#### [DIRECTIONS FOR THIS TASK]
Lines to restate from the data below: from the one containing "#### 5.1.3 Use" to the one containing "#### 5.1.6 Do", both included. Give them again exactly, and only them.

Extracted data entries
------------------------------------------------

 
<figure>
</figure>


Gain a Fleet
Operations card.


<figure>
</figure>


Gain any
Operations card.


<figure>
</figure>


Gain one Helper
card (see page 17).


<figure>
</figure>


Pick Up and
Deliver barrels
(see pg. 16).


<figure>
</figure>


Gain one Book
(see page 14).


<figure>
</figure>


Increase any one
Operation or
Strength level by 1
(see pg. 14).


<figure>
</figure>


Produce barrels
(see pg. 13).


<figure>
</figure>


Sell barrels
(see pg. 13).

------------------------------------------------

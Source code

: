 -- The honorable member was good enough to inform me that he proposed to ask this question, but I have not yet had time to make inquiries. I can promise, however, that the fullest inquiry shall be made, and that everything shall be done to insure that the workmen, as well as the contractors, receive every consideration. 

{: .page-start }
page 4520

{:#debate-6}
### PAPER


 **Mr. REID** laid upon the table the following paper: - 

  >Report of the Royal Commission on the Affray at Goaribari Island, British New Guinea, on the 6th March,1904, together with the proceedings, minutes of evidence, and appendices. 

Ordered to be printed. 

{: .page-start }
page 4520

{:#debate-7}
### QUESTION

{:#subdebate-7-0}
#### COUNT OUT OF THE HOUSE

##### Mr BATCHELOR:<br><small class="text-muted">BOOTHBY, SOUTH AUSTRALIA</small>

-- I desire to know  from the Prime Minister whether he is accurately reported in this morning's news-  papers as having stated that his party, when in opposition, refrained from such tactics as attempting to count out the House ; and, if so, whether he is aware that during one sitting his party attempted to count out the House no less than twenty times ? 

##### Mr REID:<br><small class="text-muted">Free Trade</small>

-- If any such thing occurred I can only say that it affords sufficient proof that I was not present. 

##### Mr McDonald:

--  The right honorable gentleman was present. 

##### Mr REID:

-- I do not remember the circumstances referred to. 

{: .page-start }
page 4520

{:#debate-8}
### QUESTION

------------------------------------------------

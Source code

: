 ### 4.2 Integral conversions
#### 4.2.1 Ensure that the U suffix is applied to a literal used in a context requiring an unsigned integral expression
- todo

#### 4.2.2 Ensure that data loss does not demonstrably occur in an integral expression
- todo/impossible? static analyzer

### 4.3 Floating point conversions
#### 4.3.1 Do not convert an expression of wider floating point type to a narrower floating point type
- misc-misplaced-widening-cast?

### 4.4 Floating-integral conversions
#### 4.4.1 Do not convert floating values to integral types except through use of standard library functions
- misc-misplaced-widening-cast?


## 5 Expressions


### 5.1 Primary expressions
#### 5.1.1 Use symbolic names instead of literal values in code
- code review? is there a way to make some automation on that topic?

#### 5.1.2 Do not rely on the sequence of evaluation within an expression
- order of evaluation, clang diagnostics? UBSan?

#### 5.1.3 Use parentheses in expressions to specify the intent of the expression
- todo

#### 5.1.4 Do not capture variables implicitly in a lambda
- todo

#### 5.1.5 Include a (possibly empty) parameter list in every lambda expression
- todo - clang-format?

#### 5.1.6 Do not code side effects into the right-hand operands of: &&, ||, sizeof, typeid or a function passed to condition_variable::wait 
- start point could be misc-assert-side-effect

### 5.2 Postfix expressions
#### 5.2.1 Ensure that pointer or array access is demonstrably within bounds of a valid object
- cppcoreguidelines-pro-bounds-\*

------------------------------------------------

#### [TASK ANSWER]
#### 5.1.3 Use parentheses in expressions to specify the intent of the expression
- todo

#### 5.1.4 Do not capture variables implicitly in a lambda
- todo

#### 5.1.5 Include a (possibly empty) parameter list in every lambda expression
- todo - clang-format?

#### 5.1.6 Do not code side effects into the right-hand operands of: &&, ||, sizeof, typeid or a function passed to condition_variable::wait 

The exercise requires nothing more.